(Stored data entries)
————————

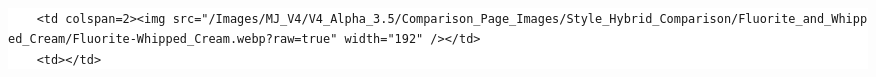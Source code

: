         <td colspan=2><img src="/Images/MJ_V4/V4_Alpha_3.5/Comparison_Page_Images/Style_Hybrid_Comparison/Fluorite_and_Whipped_Cream/Fluorite-Whipped_Cream.webp?raw=true" width="192" /></td>
        <td></td>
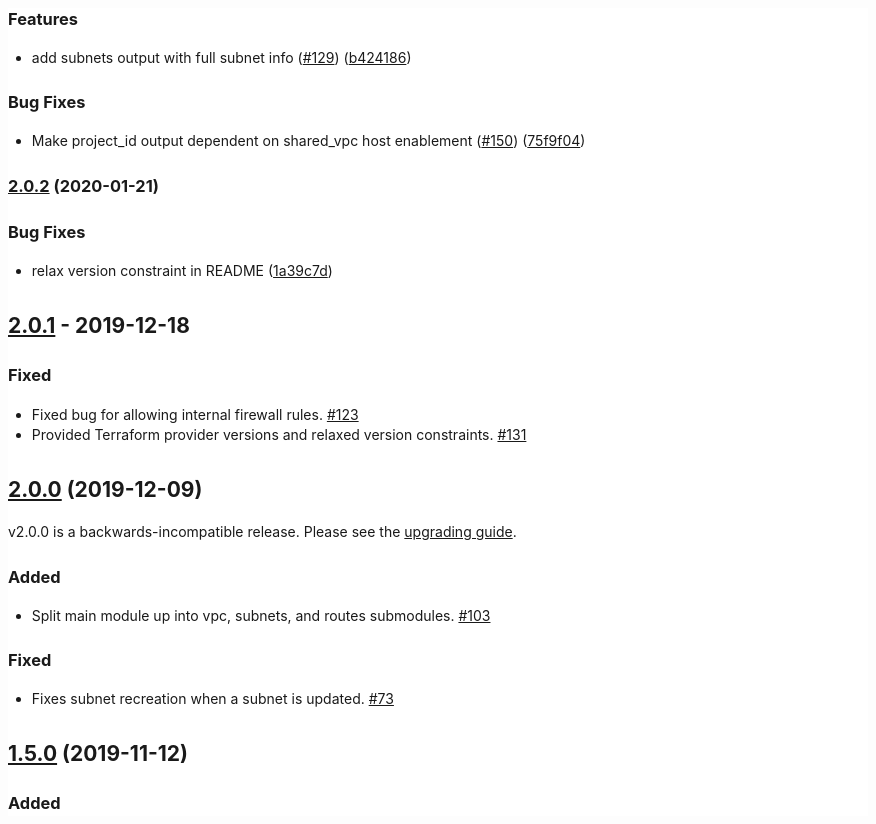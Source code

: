 
### Features

* add subnets output with full subnet info ([#129](https://www.github.com/terraform-google-modules/terraform-google-network/issues/129)) ([b424186](https://www.github.com/terraform-google-modules/terraform-google-network/commit/b4241861d8e670d555a43b82f4451581a8e27367))


### Bug Fixes

* Make project_id output dependent on shared_vpc host enablement ([#150](https://www.github.com/terraform-google-modules/terraform-google-network/issues/150)) ([75f9f04](https://www.github.com/terraform-google-modules/terraform-google-network/commit/75f9f0494c2a17b6d53fb265b3a4c77490b2914b))

### [2.0.2](https://github.com/terraform-google-modules/terraform-google-network/compare/v2.0.1...v2.0.2) (2020-01-21)


### Bug Fixes

* relax version constraint in README ([1a39c7d](https://github.com/terraform-google-modules/terraform-google-network/commit/1a39c7df1d9d12e250500c3321e82ff78b0cd900))

## [2.0.1] - 2019-12-18

### Fixed

- Fixed bug for allowing internal firewall rules. [#123](https://github.com/terraform-google-modules/terraform-google-network/pull/123)
- Provided Terraform provider versions and relaxed version constraints. [#131](https://github.com/terraform-google-modules/terraform-google-network/pull/131)

## [2.0.0](https://github.com/terraform-google-modules/terraform-google-network/compare/v1.5.0...v2.0.0) (2019-12-09)

v2.0.0 is a backwards-incompatible release. Please see the [upgrading guide](./docs/upgrading_to_v2.0.md).

### Added

- Split main module up into vpc, subnets, and routes submodules. [#103]

### Fixed

- Fixes subnet recreation when a subnet is updated. [#73]


## [1.5.0](https://github.com/terraform-google-modules/terraform-google-network/compare/v1.3.0...v1.5.0) (2019-11-12)

### Added


[Unreleased]: https://github.com/terraform-google-modules/terraform-google-network/compare/v2.0.1...HEAD
[2.0.1]: https://github.com/terraform-google-modules/terraform-google-network/compare/v2.0.0...v2.0.1
[2.0.0]: https://github.com/terraform-google-modules/terraform-google-network/compare/v1.5.0...v2.0.0
[1.5.0]: https://github.com/terraform-google-modules/terraform-google-network/compare/v1.4.3...v1.5.0
[1.4.3]: https://github.com/terraform-google-modules/terraform-google-network/compare/v1.4.2...v1.4.3
[1.4.2]: https://github.com/terraform-google-modules/terraform-google-network/compare/v1.4.1...v1.4.2
[1.4.1]: https://github.com/terraform-google-modules/terraform-google-network/compare/v1.4.0...v1.4.1
[1.4.0]: https://github.com/terraform-google-modules/terraform-google-network/compare/v1.3.0...v1.4.0
[1.3.0]: https://github.com/terraform-google-modules/terraform-google-network/compare/v1.2.0...v1.3.0
[1.2.0]: https://github.com/terraform-google-modules/terraform-google-network/compare/v1.1.0...v1.2.0
[1.1.0]: https://github.com/terraform-google-modules/terraform-google-network/compare/v1.0.0...v1.1.0
[1.0.0]: https://github.com/terraform-google-modules/terraform-google-network/compare/v0.8.0...v1.0.0
[0.8.0]: https://github.com/terraform-google-modules/terraform-google-network/compare/v0.7.0...v0.8.0
[0.7.0]: https://github.com/terraform-google-modules/terraform-google-network/compare/v0.6.0...v0.7.0
[0.6.0]: https://github.com/terraform-google-modules/terraform-google-network/compare/v0.5.0...v0.6.0
[0.5.0]: https://github.com/terraform-google-modules/terraform-google-network/compare/v0.4.0...v0.5.0
[0.4.0]: https://github.com/terraform-google-modules/terraform-google-network/compare/v0.3.0...v0.4.0
[0.3.0]: https://github.com/terraform-google-modules/terraform-google-network/compare/v0.2.0...v0.3.0
[0.2.0]: https://github.com/terraform-google-modules/terraform-google-network/compare/v0.1.0...v0.2.0
[0.1.0]: https://github.com/terraform-google-modules/terraform-google-network/releases/tag/v0.1.0
[#73]: https://github.com/terraform-google-modules/terraform-google-network/pull/73
[#103]: https://github.com/terraform-google-modules/terraform-google-network/pull/103
[#101]: https://github.com/terraform-google-modules/terraform-google-network/pull/101
[#95]: https://github.com/terraform-google-modules/terraform-google-network/issues/95
[#94]: https://github.com/terraform-google-modules/terraform-google-network/pull/94
[#92]: https://github.com/terraform-google-modules/terraform-google-network/issues/92
[#88]: https://github.com/terraform-google-modules/terraform-google-network/issues/88
[#81]: https://github.com/terraform-google-modules/terraform-google-network/pull/81
[#80]: https://github.com/terraform-google-modules/terraform-google-network/issues/80
[#79]: https://github.com/terraform-google-modules/terraform-google-network/pull/79
[#72]: https://github.com/terraform-google-modules/terraform-google-network/pull/72
[#64]: https://github.com/terraform-google-modules/terraform-google-network/pull/64
[#66]: https://github.com/terraform-google-modules/terraform-google-network/pull/66
[#16]: https://github.com/terraform-google-modules/terraform-google-network/pull/16
[#57]: https://github.com/terraform-google-modules/terraform-google-network/pull/57
[#47]: https://github.com/terraform-google-modules/terraform-google-network/pull/47
[#45]: https://github.com/terraform-google-modules/terraform-google-network/pull/45
[#40]: https://github.com/terraform-google-modules/terraform-google-network/pull/40
[#38]: https://github.com/terraform-google-modules/terraform-google-network/pull/38
[#36]: https://github.com/terraform-google-modules/terraform-google-network/pull/36
[#32]: https://github.com/terraform-google-modules/terraform-google-network/pull/32
[#29]: https://github.com/terraform-google-modules/terraform-google-network/pull/29
[#27]: https://github.com/terraform-google-modules/terraform-google-network/pull/27
[#26]: https://github.com/terraform-google-modules/terraform-google-network/pull/26
[#23]: https://github.com/terraform-google-modules/terraform-google-network/pull/23
[#19]: https://github.com/terraform-google-modules/terraform-google-network/pull/19
[#14]: https://github.com/terraform-google-modules/terraform-google-network/pull/14
[#13]: https://github.com/terraform-google-modules/terraform-google-network/pull/13
[#6]: https://github.com/terraform-google-modules/terraform-google-network/pull/6
[keepachangelog-site]: https://keepachangelog.com/en/1.0.0/
[semver-site]: https://semver.org/spec/v2.0.0.html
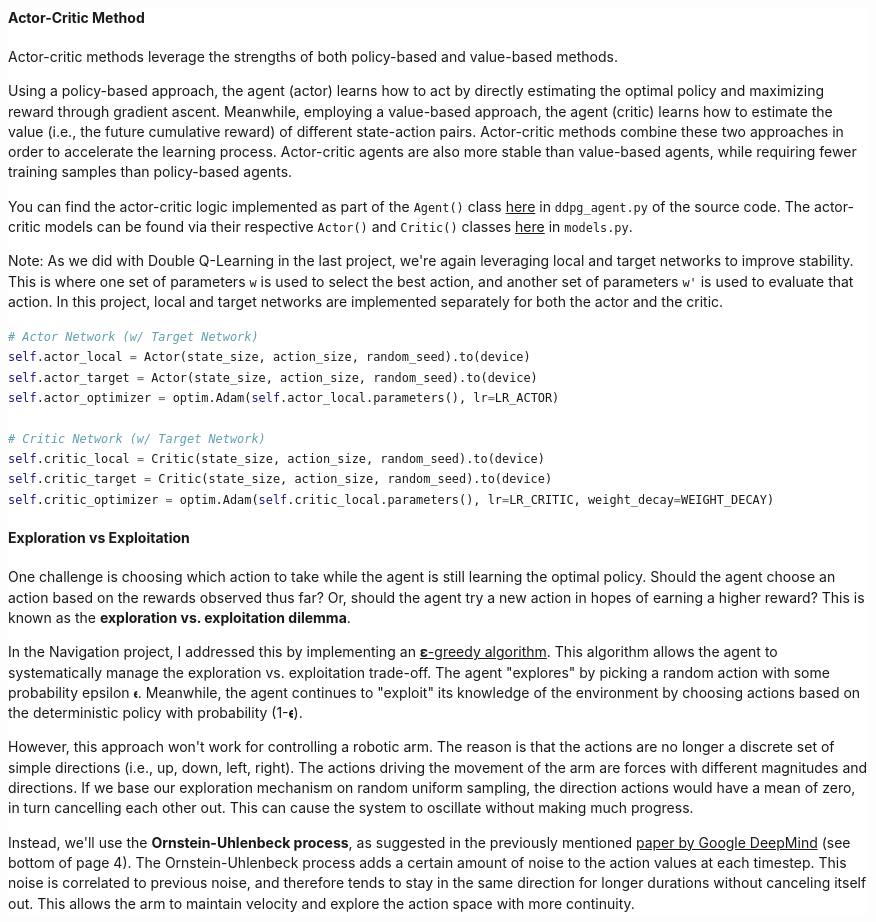 #### Actor-Critic Method
Actor-critic methods leverage the strengths of both policy-based and value-based methods.

Using a policy-based approach, the agent (actor) learns how to act by directly estimating the optimal policy and maximizing reward through gradient ascent. Meanwhile, employing a value-based approach, the agent (critic) learns how to estimate the value (i.e., the future cumulative reward) of different state-action pairs. Actor-critic methods combine these two approaches in order to accelerate the learning process. Actor-critic agents are also more stable than value-based agents, while requiring fewer training samples than policy-based agents.

You can find the actor-critic logic implemented as part of the `Agent()` class [here](https://github.com/tommytracey/DeepRL-P2-Continuous-Control/blob/master/ddpg_agent.py#L45) in `ddpg_agent.py` of the source code. The actor-critic models can be found via their respective `Actor()` and `Critic()` classes [here](https://github.com/tommytracey/DeepRL-P2-Continuous-Control/blob/master/model.py) in `models.py`.

Note: As we did with Double Q-Learning in the last project, we're again leveraging local and target networks to improve stability. This is where one set of parameters `w` is used to select the best action, and another set of parameters `w'` is used to evaluate that action. In this project, local and target networks are implemented separately for both the actor and the critic.

```python
# Actor Network (w/ Target Network)
self.actor_local = Actor(state_size, action_size, random_seed).to(device)
self.actor_target = Actor(state_size, action_size, random_seed).to(device)
self.actor_optimizer = optim.Adam(self.actor_local.parameters(), lr=LR_ACTOR)

# Critic Network (w/ Target Network)
self.critic_local = Critic(state_size, action_size, random_seed).to(device)
self.critic_target = Critic(state_size, action_size, random_seed).to(device)
self.critic_optimizer = optim.Adam(self.critic_local.parameters(), lr=LR_CRITIC, weight_decay=WEIGHT_DECAY)
```

#### Exploration vs Exploitation
One challenge is choosing which action to take while the agent is still learning the optimal policy. Should the agent choose an action based on the rewards observed thus far? Or, should the agent try a new action in hopes of earning a higher reward? This is known as the **exploration vs. exploitation dilemma**.

In the Navigation project, I addressed this by implementing an [𝛆-greedy algorithm](https://github.com/tommytracey/DeepRL-P1-Navigation/blob/master/agent.py#L80). This algorithm allows the agent to systematically manage the exploration vs. exploitation trade-off. The agent "explores" by picking a random action with some probability epsilon `𝛜`. Meanwhile, the agent continues to "exploit" its knowledge of the environment by choosing actions based on the deterministic policy with probability (1-𝛜).

However, this approach won't work for controlling a robotic arm. The reason is that the actions are no longer a discrete set of simple directions (i.e., up, down, left, right). The actions driving the movement of the arm are forces with different magnitudes and directions. If we base our exploration mechanism on random uniform sampling, the direction actions would have a mean of zero, in turn cancelling each other out. This can cause the system to oscillate without making much progress.

Instead, we'll use the **Ornstein-Uhlenbeck process**, as suggested in the previously mentioned [paper by Google DeepMind](https://arxiv.org/pdf/1509.02971.pdf) (see bottom of page 4). The Ornstein-Uhlenbeck process adds a certain amount of noise to the action values at each timestep. This noise is correlated to previous noise, and therefore tends to stay in the same direction for longer durations without canceling itself out. This allows the arm to maintain velocity and explore the action space with more continuity.
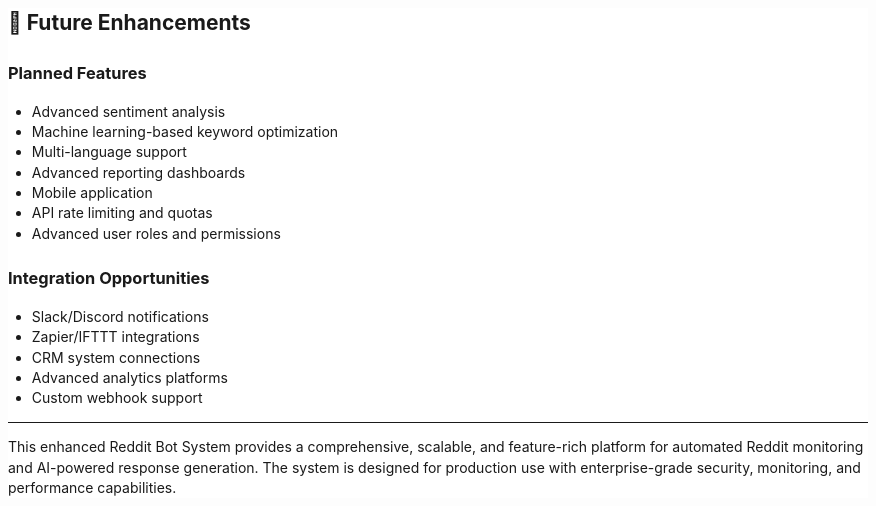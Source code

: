 ## 🔮 Future Enhancements

### Planned Features
- Advanced sentiment analysis
- Machine learning-based keyword optimization
- Multi-language support
- Advanced reporting dashboards
- Mobile application
- API rate limiting and quotas
- Advanced user roles and permissions

### Integration Opportunities
- Slack/Discord notifications
- Zapier/IFTTT integrations
- CRM system connections
- Advanced analytics platforms
- Custom webhook support

---

This enhanced Reddit Bot System provides a comprehensive, scalable, and feature-rich platform for automated Reddit monitoring and AI-powered response generation. The system is designed for production use with enterprise-grade security, monitoring, and performance capabilities.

————————

◆ **WORK TO COMPLETE**
All of the lines above that carry the string "Advanced" need to be found and copied.

◆ **RESULT OF THIS TASK**
- Advanced sentiment analysis
- Advanced reporting dashboards
- Advanced user roles and permissions
- Advanced analytics platforms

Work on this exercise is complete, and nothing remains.